____ SOURCE INFORMATION

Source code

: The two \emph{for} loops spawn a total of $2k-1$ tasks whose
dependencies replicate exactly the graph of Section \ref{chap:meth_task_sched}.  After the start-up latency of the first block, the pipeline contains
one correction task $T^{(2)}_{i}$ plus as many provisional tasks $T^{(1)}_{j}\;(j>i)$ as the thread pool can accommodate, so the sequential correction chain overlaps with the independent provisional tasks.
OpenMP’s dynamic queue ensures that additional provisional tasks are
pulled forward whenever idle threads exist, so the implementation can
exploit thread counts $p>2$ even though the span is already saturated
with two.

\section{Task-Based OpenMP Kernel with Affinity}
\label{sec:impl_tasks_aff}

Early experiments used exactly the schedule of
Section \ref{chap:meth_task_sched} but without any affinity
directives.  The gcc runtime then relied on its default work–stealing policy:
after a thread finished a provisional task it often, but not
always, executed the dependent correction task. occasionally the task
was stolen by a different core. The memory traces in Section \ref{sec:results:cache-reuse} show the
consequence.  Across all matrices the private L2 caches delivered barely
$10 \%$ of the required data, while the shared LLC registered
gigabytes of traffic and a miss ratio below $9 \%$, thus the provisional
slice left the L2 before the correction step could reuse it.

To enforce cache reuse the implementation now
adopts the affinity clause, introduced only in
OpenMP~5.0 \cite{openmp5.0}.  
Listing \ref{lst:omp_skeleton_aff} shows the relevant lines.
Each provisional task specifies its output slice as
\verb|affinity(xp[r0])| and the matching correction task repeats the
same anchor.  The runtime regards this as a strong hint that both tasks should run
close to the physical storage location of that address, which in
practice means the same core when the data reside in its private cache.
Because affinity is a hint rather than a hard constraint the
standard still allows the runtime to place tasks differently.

________

ABOUT THIS TASK. Each line of the records with the word "exactly" in it is to be copied.

EXERCISE SOLUTION.
dependencies replicate exactly the graph of Section \ref{chap:meth_task_sched}.  After the start-up latency of the first block, the pipeline contains
Early experiments used exactly the schedule of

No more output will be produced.